- [EXERCISE DESCRIPTION]: Return each line of the entries that mentions the word "nums".

- [RECORDS SUPPLIED]:
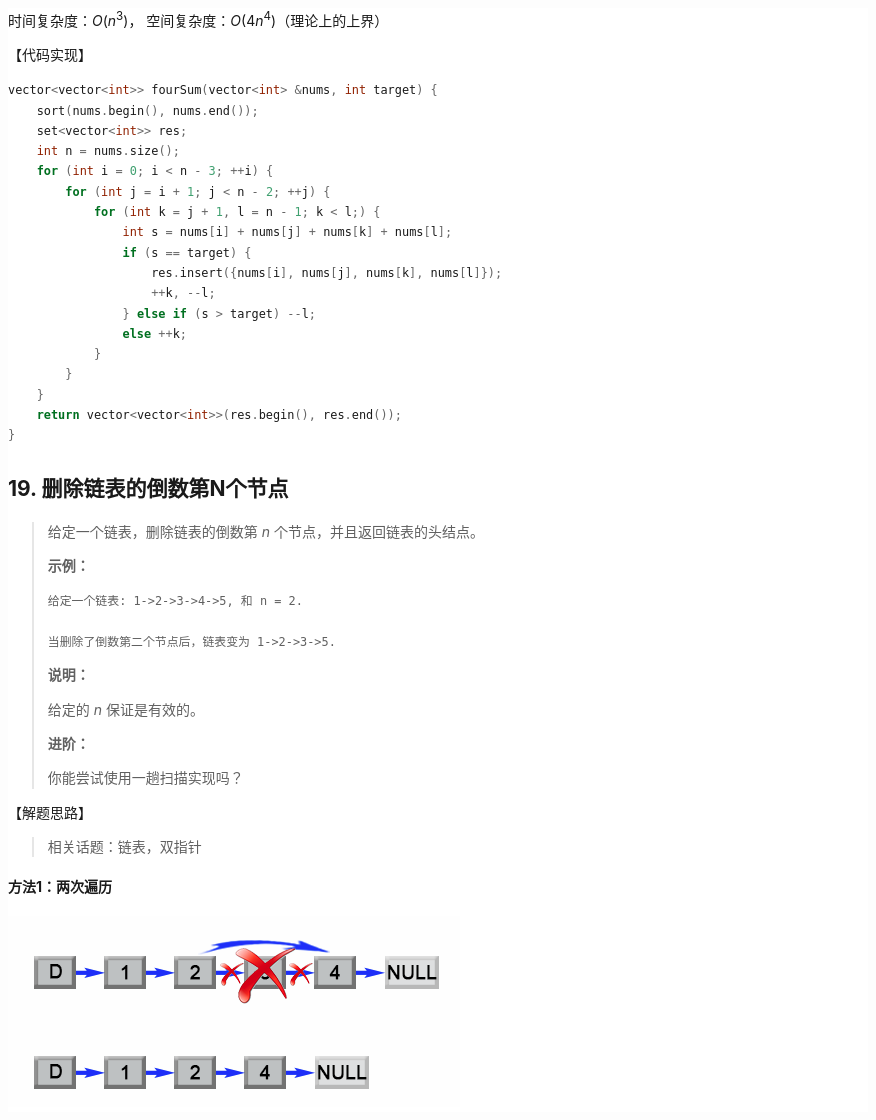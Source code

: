 时间复杂度：$O(n^3)$，  空间复杂度：$O(4n^4)$（理论上的上界）

【代码实现】

```cpp
vector<vector<int>> fourSum(vector<int> &nums, int target) {
    sort(nums.begin(), nums.end());
    set<vector<int>> res;
    int n = nums.size();
    for (int i = 0; i < n - 3; ++i) {
        for (int j = i + 1; j < n - 2; ++j) {
            for (int k = j + 1, l = n - 1; k < l;) {
                int s = nums[i] + nums[j] + nums[k] + nums[l];
                if (s == target) {
                    res.insert({nums[i], nums[j], nums[k], nums[l]});
                    ++k, --l;
                } else if (s > target) --l;
                else ++k;
            }
        }
    }
    return vector<vector<int>>(res.begin(), res.end());
}
```

## 19. 删除链表的倒数第N个节点

> 给定一个链表，删除链表的倒数第 *n* 个节点，并且返回链表的头结点。
>
> **示例：**
>
> ```
> 给定一个链表: 1->2->3->4->5, 和 n = 2.
> 
> 当删除了倒数第二个节点后，链表变为 1->2->3->5.
> ```
>
> **说明：**
>
> 给定的 *n* 保证是有效的。
>
> **进阶：**
>
> 你能尝试使用一趟扫描实现吗？

【解题思路】

> 相关话题：链表，双指针

#### 方法1：两次遍历

![](png/b6.png)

- [ANSWER TO THIS EXERCISE]:
vector<vector<int>> fourSum(vector<int> &nums, int target) {
    sort(nums.begin(), nums.end());
    int n = nums.size();
                int s = nums[i] + nums[j] + nums[k] + nums[l];
                    res.insert({nums[i], nums[j], nums[k], nums[l]});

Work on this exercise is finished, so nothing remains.